XR North Devon organised an excellent Stop Geoffrey Cox event in Bideford on Tuesday evening. Cleodie Rickard from Global Justice Now told us about the iniquitous role played by Investor-State Dispute Settlement courts. The Singapore-based owners of the Whitehaven coalmine in Cumbria have employed Sir Geoffrey Cox KC, Conservative MP for Torridge and Tavistock, to advise them on suing our government for loss of earnings - plans to develop the coalmine were quashed by the High Court as its emissions would negate progress to net zero: this was not taken into account when the Conservative government unwisely gave the go-ahead. I learned about these secretive courts years ago from articles by George Monbiot. Astonishingly, Labour is still including ISDS in its trade agreements - yet another reason why their performance in government has been so deeply disappointing.
Good news: first, at its budget meeting this week Devon County Council dropped the demand for over £600k savings from running its libraries. Let’s hope this means our valued libraries are safe from drastically reduced opening hours, even closure. Second, there will be no judicial review of the White Cross Wind Farm planning decision I have covered here before: a judge found no irregularities in the procedures we followed as the planning authority. This is a relief for the council but we sympathise with those who opposed our decision: it was a very complex case.

This was an excellent webinar organised by South West Councils for members of Audit and Governance committees - I’m on the latter at North Devon Council. We heard about excellent uses of AI in, for example, using Magic Notes to transcribe conversations between social workers and clients into case notes and using AWS Readable to turn complex documents into the much easier-to-read simplified texts which some clients need. This process used to take weeks and cost over £500 per piece: now it can be done in 30 minutes for £7-10. Not everyone has digital access so Greater Manchester set up a Peoples Panel to make sure this large section of the population is well catered for. There are caveats: AI is based on data from the period of its creation so can degrade over time. It can, like humans, move away from what it was designed to do in ‘model drift’. It can have biases. It is ‘like a very fast intern’, so its results are drafts that need checking and signing off by well-trained professionals.

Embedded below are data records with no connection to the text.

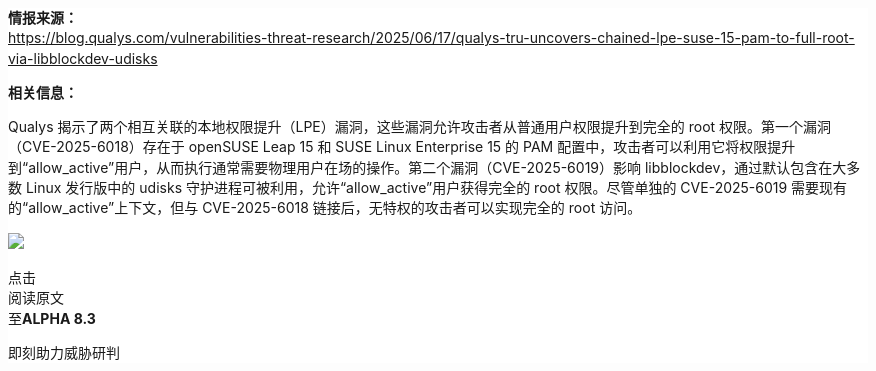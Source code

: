 **情报来源：**  
https://blog.qualys.com/vulnerabilities-threat-research/2025/06/17/qualys-tru-uncovers-chained-lpe-suse-15-pam-to-full-root-via-libblockdev-udisks  
  
**相关信息：**  
  
Qualys 揭示了两个相互关联的本地权限提升（LPE）漏洞，这些漏洞允许攻击者从普通用户权限提升到完全的 root 权限。第一个漏洞（CVE-2025-6018）存在于 openSUSE Leap 15 和 SUSE Linux Enterprise 15 的 PAM 配置中，攻击者可以利用它将权限提升到“allow_active”用户，从而执行通常需要物理用户在场的操作。第二个漏洞（CVE-2025-6019）影响 libblockdev，通过默认包含在大多数 Linux 发行版中的 udisks 守护进程可被利用，允许“allow_active”用户获得完全的 root 权限。尽管单独的 CVE-2025-6019 需要现有的“allow_active”上下文，但与 CVE-2025-6018 链接后，无特权的攻击者可以实现完全的 root 访问。  
  
![](https://mmbiz.qpic.cn/sz_mmbiz_gif/2AqAgxkehic8gnyM3tzA9ghjUpwMd2zTaWmTHMj2J2sgeJkagZgVHY6ibXvAvc97bhY90cJVLyqicXDp90B5zDOCQ/640?wx_fmt=gif&from=appmsg "")  
  
点击  
阅读原文  
至**ALPHA 8.3**  
  
即刻助力威胁研判  
  
  
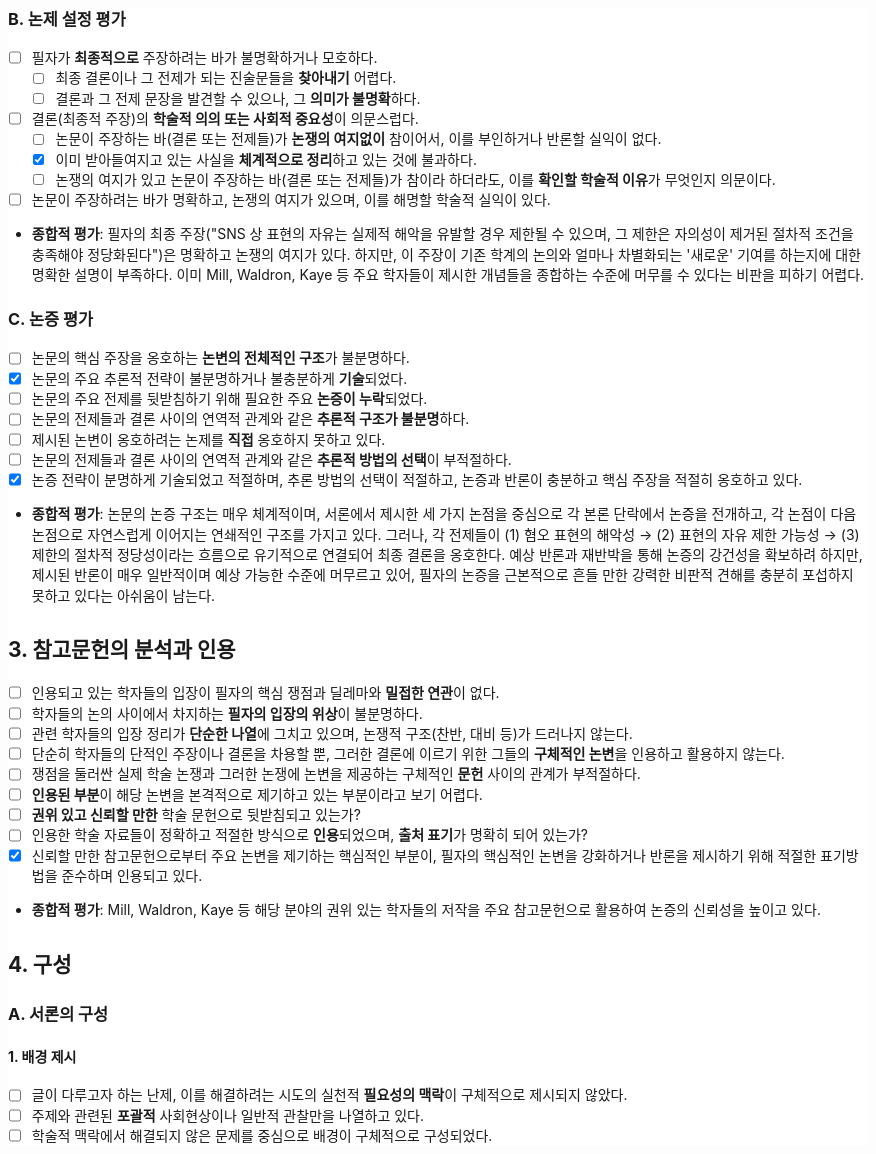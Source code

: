 
### B. 논제 설정 평가
- [ ] 필자가 **최종적으로** 주장하려는 바가 불명확하거나 모호하다.
	- [ ] 최종 결론이나 그 전제가 되는 진술문들을 **찾아내기** 어렵다.
	- [ ] 결론과 그 전제 문장을 발견할 수 있으나, 그 **의미가 불명확**하다. 
- [ ] 결론(최종적 주장)의 **학술적 의의 또는 사회적 중요성**이 의문스럽다.
	- [ ] 논문이 주장하는 바(결론 또는 전제들)가 **논쟁의 여지없이** 참이어서, 이를 부인하거나 반론할 실익이 없다.
	- [x] 이미 받아들여지고 있는 사실을 **체계적으로 정리**하고 있는 것에 불과하다.
	- [ ] 논쟁의 여지가 있고 논문이 주장하는 바(결론 또는 전제들)가 참이라 하더라도, 이를 **확인할 학술적 이유**가 무엇인지 의문이다.
- [ ] 논문이 주장하려는 바가 명확하고, 논쟁의 여지가 있으며, 이를 해명할 학술적 실익이 있다.
- **종합적 평가**: 필자의 최종 주장("SNS 상 표현의 자유는 실제적 해악을 유발할 경우 제한될 수 있으며, 그 제한은 자의성이 제거된 절차적 조건을 충족해야 정당화된다")은 명확하고 논쟁의 여지가 있다. 하지만, 이 주장이 기존 학계의 논의와 얼마나 차별화되는 '새로운' 기여를 하는지에 대한 명확한 설명이 부족하다. 이미 Mill, Waldron, Kaye 등 주요 학자들이 제시한 개념들을 종합하는 수준에 머무를 수 있다는 비판을 피하기 어렵다.
 

### C. 논증 평가
- [ ] 논문의 핵심 주장을 옹호하는 **논변의 전체적인 구조**가 불분명하다.
- [x] 논문의 주요 추론적 전략이 불분명하거나 불충분하게 **기술**되었다.
- [ ] 논문의 주요 전제를 뒷받침하기 위해 필요한 주요 **논증이 누락**되었다.  
- [ ] 논문의 전제들과 결론 사이의 연역적 관계와 같은 **추론적 구조가 불분명**하다.  
- [ ] 제시된 논변이 옹호하려는 논제를 **직접** 옹호하지 못하고 있다.
- [ ] 논문의 전제들과 결론 사이의 연역적 관계와 같은 **추론적 방법의 선택**이 부적절하다.
- [x] 논증 전략이 분명하게 기술되었고 적절하며, 추론 방법의 선택이 적절하고, 논증과 반론이 충분하고 핵심 주장을 적절히 옹호하고 있다. 
- **종합적 평가**: 논문의 논증 구조는 매우 체계적이며, 서론에서 제시한 세 가지 논점을 중심으로 각 본론 단락에서 논증을 전개하고, 각 논점이 다음 논점으로 자연스럽게 이어지는 연쇄적인 구조를 가지고 있다.
그러나, 각 전제들이 (1) 혐오 표현의 해악성 → (2) 표현의 자유 제한 가능성 → (3) 제한의 절차적 정당성이라는 흐름으로 유기적으로 연결되어 최종 결론을 옹호한다. 예상 반론과 재반박을 통해 논증의 강건성을 확보하려 하지만, 제시된 반론이 매우 일반적이며 예상 가능한 수준에 머무르고 있어, 필자의 논증을 근본적으로 흔들 만한 강력한 비판적 견해를 충분히 포섭하지 못하고 있다는 아쉬움이 남는다.


## 3. 참고문헌의 분석과 인용
- [ ] 인용되고 있는 학자들의 입장이 필자의 핵심 쟁점과 딜레마와 **밀접한 연관**이 없다.
- [ ] 학자들의 논의 사이에서 차지하는 **필자의 입장의 위상**이 불분명하다.
- [ ] 관련 학자들의 입장 정리가 **단순한 나열**에 그치고 있으며, 논쟁적 구조(찬반, 대비 등)가 드러나지 않는다.
- [ ] 단순히 학자들의 단적인 주장이나 결론을 차용할 뿐, 그러한 결론에 이르기 위한 그들의 **구체적인 논변**을 인용하고 활용하지 않는다.
- [ ] 쟁점을 둘러싼 실제 학술 논쟁과 그러한 논쟁에 논변을 제공하는 구체적인 **문헌** 사이의 관계가 부적절하다.
- [ ] **인용된 부분**이 해당 논변을 본격적으로 제기하고 있는 부분이라고 보기 어렵다.
- [ ] **권위 있고 신뢰할 만한** 학술 문헌으로 뒷받침되고 있는가?
- [ ] 인용한 학술 자료들이 정확하고 적절한 방식으로 **인용**되었으며, **출처 표기**가 명확히 되어 있는가?
- [x] 신뢰할 만한 참고문헌으로부터 주요 논변을 제기하는 핵심적인 부분이, 필자의 핵심적인 논변을 강화하거나 반론을 제시하기 위해 적절한 표기방법을 준수하며 인용되고 있다.
- **종합적 평가**: Mill, Waldron, Kaye 등 해당 분야의 권위 있는 학자들의 저작을 주요 참고문헌으로 활용하여 논증의 신뢰성을 높이고 있다.

## 4. 구성

### A. 서론의 구성

#### **1. 배경 제시**
- [ ] 글이 다루고자 하는 난제, 이를 해결하려는 시도의 실천적 **필요성의 맥락**이 구체적으로 제시되지 않았다.  
- [ ] 주제와 관련된 **포괄적** 사회현상이나 일반적 관찰만을 나열하고 있다.  
- [ ] 학술적 맥락에서 해결되지 않은 문제를 중심으로 배경이 구체적으로 구성되었다.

Talking of tech, I recommend the Guardian article published on Thursday about weaning ourselves off big US companies that are now toxically close to President Twerp: ‘Leave big tech behind! How to replace Amazon, Google, X, Meta, Apple - and more’. I don’t use the first three. I’m still working on leaving Substack.

On Friday morning I combined water-testing (citizen science for the Westcountry Rivers Trust) at our local river, which we call Landkey Water (a tributary of the Venn), and litterpicking (happening around Swimbridge this weekend) on the bridleway down to it. The wild daffodils are looking marvellous. New arrivals in the hedgebanks include the pinks of Herb Robert and Red Campion. Driving into town on Thursday morning, I saw these raptors near Codden Hill: two Buzzards, one Kestrel and a Red Kite which swooped down to the road just in front of me to pick up a dead vole or rat. The tight turns it made were an aeronautical marvel. Thank you for reading.